Mi amigo el “violín’’ y la vergüenza cambiando de lado
- Lizbeth Guerrero
- 20 dic 2024
- 12 Min. de lectura

"Nuestras conciencias serán sacudidas por el hecho de estar solo contemplando la autodestrucción basada en la depredación capitalista, racista y patriarcal."
Berta Cáceres (Honduras)
Era enero del 2019, después de haber sobrevivido un tiempo complicado, con 27 años, me sentía como quien regresa de la guerra, agotada, pero dispuesta a seguir levantándome del barro aunque todo estuviera roto. Quería terminar mi tesis y planeé un viaje por Centroamérica durante unas tres semanas.

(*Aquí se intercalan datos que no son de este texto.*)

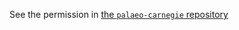 See the permission in
[the `palaeo-carnegie` repository](https://github.com/MikeTaylor/palaeo-carnegie)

En uno de los países estaría esperándome un viejo amigo, amigo de uno de mis mejores amigos en aquel momento. Alguien que siempre se mostró generoso, atento y cuidadoso conmigo.
Cuando llegué, estaba todo normal, hablamos un poco de política, de los amigos en común, de lo difícil que es la migración para quien le tiene un amor ciego a la tierra natal.
Nos fumamos un porrito y luego cada quien se fue a dormir. Esa misma noche noté algo extraño en mi habitación, en el cuarto de visitas. Estaba completamente noqueada, pero logré abrir un poco los ojos y ver que la puerta se abría y alguien salía. Primero pensé que estaba soñando, pero luego entendí que era todo real.
Este amigo me prestó durante unos días su carro para ir a hacer mis entrevistas y recolectar la información que necesitaba para ordenar mi proyecto de investigación. Terminé un viernes y él me propuso hacer un viaje por los pueblitos cercanos. Yo estaba feliz de cumplir uno de mis sueños, conocer esos rincones de aquella mítica tierra.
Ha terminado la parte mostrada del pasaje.